The task: Copy each line of the entries that contains the word "diagBloques".

++++ Excerpted records ++++

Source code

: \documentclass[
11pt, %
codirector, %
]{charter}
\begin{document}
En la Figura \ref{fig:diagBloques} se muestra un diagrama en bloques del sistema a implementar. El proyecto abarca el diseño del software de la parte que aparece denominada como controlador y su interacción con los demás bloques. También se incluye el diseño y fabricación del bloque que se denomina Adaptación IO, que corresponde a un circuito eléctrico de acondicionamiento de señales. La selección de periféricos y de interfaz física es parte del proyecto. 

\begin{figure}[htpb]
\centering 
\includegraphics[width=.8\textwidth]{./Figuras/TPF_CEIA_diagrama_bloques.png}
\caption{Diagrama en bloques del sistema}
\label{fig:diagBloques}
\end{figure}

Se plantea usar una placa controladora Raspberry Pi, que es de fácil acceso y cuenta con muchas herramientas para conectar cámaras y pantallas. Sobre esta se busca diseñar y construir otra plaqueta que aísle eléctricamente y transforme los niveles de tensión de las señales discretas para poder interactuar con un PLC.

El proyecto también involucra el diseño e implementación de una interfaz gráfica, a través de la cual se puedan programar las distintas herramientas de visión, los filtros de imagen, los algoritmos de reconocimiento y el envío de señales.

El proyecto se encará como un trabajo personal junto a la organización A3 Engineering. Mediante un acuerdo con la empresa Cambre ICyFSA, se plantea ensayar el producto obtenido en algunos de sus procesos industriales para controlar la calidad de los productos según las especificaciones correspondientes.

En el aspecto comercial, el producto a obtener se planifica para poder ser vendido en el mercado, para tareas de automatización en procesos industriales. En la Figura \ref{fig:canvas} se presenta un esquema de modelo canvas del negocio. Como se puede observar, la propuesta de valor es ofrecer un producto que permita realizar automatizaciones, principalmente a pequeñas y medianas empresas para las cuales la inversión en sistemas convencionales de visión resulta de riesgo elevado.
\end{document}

++++

Problem solution:
En la Figura \ref{fig:diagBloques} se muestra un diagrama en bloques del sistema a implementar. El proyecto abarca el diseño del software de la parte que aparece denominada como controlador y su interacción con los demás bloques. También se incluye el diseño y fabricación del bloque que se denomina Adaptación IO, que corresponde a un circuito eléctrico de acondicionamiento de señales. La selección de periféricos y de interfaz física es parte del proyecto. 
\label{fig:diagBloques}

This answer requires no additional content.